Source records:

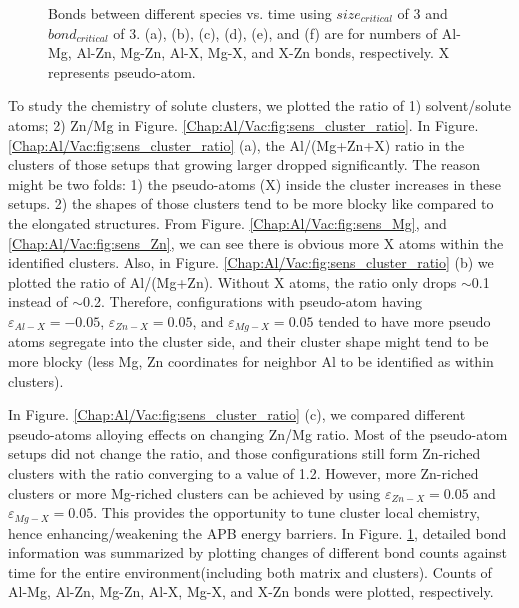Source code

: \begin{figure}[!ht]
\caption[Bonds between different species vs. time using $size_{critical}$ of 3 and $bond_{critical}$ of 3.]{Bonds between different species vs. time using $size_{critical}$ of 3 and $bond_{critical}$ of 3. (a), (b), (c), (d), (e), and (f) are for numbers of Al-Mg, Al-Zn, Mg-Zn, Al-X, Mg-X, and X-Zn bonds, respectively. X represents pseudo-atom.}
\label{Chap:Al/Vac:fig:sens_bond}
\end{figure}
\endgroup


To study the chemistry of solute clusters, we plotted the ratio of 1) solvent/solute atoms; 2) Zn/Mg in Figure. \ref{Chap:Al/Vac:fig:sens_cluster_ratio}. In Figure. \ref{Chap:Al/Vac:fig:sens_cluster_ratio} (a), the Al/(Mg+Zn+X) ratio in the clusters of those setups that growing larger dropped significantly. The reason might be two folds: 1) the pseudo-atoms (X) inside the cluster increases in these setups. 2) the shapes of those clusters tend to be more blocky like compared to the elongated structures. From Figure. \ref{Chap:Al/Vac:fig:sens_Mg}, and \ref{Chap:Al/Vac:fig:sens_Zn}, we can see there is obvious more X atoms within the identified clusters. Also, in Figure. \ref{Chap:Al/Vac:fig:sens_cluster_ratio} (b) we plotted the ratio of Al/(Mg+Zn). Without X atoms, the ratio only drops $\sim$0.1 instead of $\sim$0.2. Therefore, configurations with pseudo-atom having  $\varepsilon_{Al-X} = -0.05$, $\varepsilon_{Zn-X} = 0.05$, and $\varepsilon_{Mg-X} = 0.05$ tended to have more pseudo atoms segregate into the cluster side, and their cluster shape might tend to be more blocky (less Mg, Zn coordinates for neighbor Al to be identified as within clusters).


In Figure. \ref{Chap:Al/Vac:fig:sens_cluster_ratio} (c), we compared different pseudo-atoms alloying effects on changing Zn/Mg ratio. Most of the pseudo-atom setups did not change the ratio, and those configurations still form Zn-riched clusters with the ratio converging to a value of 1.2. However, more Zn-riched clusters or more Mg-riched clusters can be achieved by using $\varepsilon_{Zn-X} = 0.05$ and $\varepsilon_{Mg-X} = 0.05$. This provides the opportunity to tune cluster local chemistry, hence enhancing/weakening the APB energy barriers. In Figure. \ref{Chap:Al/Vac:fig:sens_bond}, detailed bond information was summarized by plotting changes of different bond counts against time for the entire environment(including both matrix and clusters). Counts of Al-Mg, Al-Zn, Mg-Zn, Al-X, Mg-X, and X-Zn bonds were plotted, respectively.



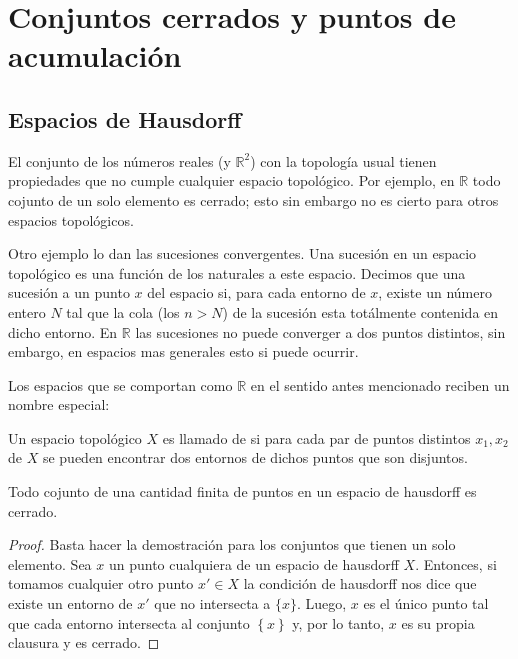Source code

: \chapter{Conjuntos cerrados y puntos de acumulación}%
\label{cha:Conjuntos cerrados y puntos de acmulación}

\section{Espacios de Hausdorff}%
\label{sec:Espacios de Hausdorff}

El conjunto de los números reales (y $\mathbb{R}^2$) con la topología usual
tienen propiedades que no cumple cualquier espacio topológico. Por ejemplo,
en $\mathbb{R}$ todo cojunto de un solo elemento es cerrado; esto sin embargo no 
es cierto para otros espacios topológicos.

Otro ejemplo lo dan las sucesiones convergentes. Una sucesión en un espacio topológico es
una función de los naturales a este espacio. Decimos que una sucesión 
a un punto $x$ del espacio si, para cada entorno de $x$, existe un número entero $N$
tal que la cola (los $n>N$) de la sucesión esta totálmente contenida en dicho entorno.
En $\mathbb{R}$ las sucesiones no puede converger a dos puntos distintos, sin embargo,
en espacios mas generales esto si puede ocurrir.

Los espacios que se comportan como $\mathbb{R}$ en el sentido antes mencionado reciben un
nombre especial:

\begin{defi}
	Un espacio topológico $X$ es llamado de  si para cada par
	de puntos distintos $x_{1},x_2$ de $X$ se pueden encontrar dos entornos de
	dichos puntos que son disjuntos.
\end{defi}

\begin{teo}
	Todo cojunto de una cantidad finita de puntos en un espacio de hausdorff es cerrado.
\end{teo}

\begin{proof}
	Basta hacer la demostración para los conjuntos que tienen un solo elemento.
	Sea $x$ un punto cualquiera de un espacio de hausdorff $X$. Entonces, si tomamos cualquier otro punto
	$x'\in X$ la condición de hausdorff nos dice que existe un entorno de $x'$ que no intersecta a $\{x\}$. Luego,
	$x$ es el único punto tal que cada entorno intersecta al conjunto $\left\{ x \right\}$ y, por lo tanto,
	$x$ es su propia clausura y es cerrado.
\end{proof}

WHAT IS BEING ASKED — Set down, from the entries above, exactly the lines from the one with "Los espacios que" up to and including the one with "es el único", and no other lines.

EXPECTED ANSWER —
Los espacios que se comportan como $\mathbb{R}$ en el sentido antes mencionado reciben un
nombre especial:

\begin{defi}
	Un espacio topológico $X$ es llamado de  si para cada par
	de puntos distintos $x_{1},x_2$ de $X$ se pueden encontrar dos entornos de
	dichos puntos que son disjuntos.
\end{defi}

\begin{teo}
	Todo cojunto de una cantidad finita de puntos en un espacio de hausdorff es cerrado.
\end{teo}

\begin{proof}
	Basta hacer la demostración para los conjuntos que tienen un solo elemento.
	Sea $x$ un punto cualquiera de un espacio de hausdorff $X$. Entonces, si tomamos cualquier otro punto
	$x'\in X$ la condición de hausdorff nos dice que existe un entorno de $x'$ que no intersecta a $\{x\}$. Luego,
	$x$ es el único punto tal que cada entorno intersecta al conjunto $\left\{ x \right\}$ y, por lo tanto,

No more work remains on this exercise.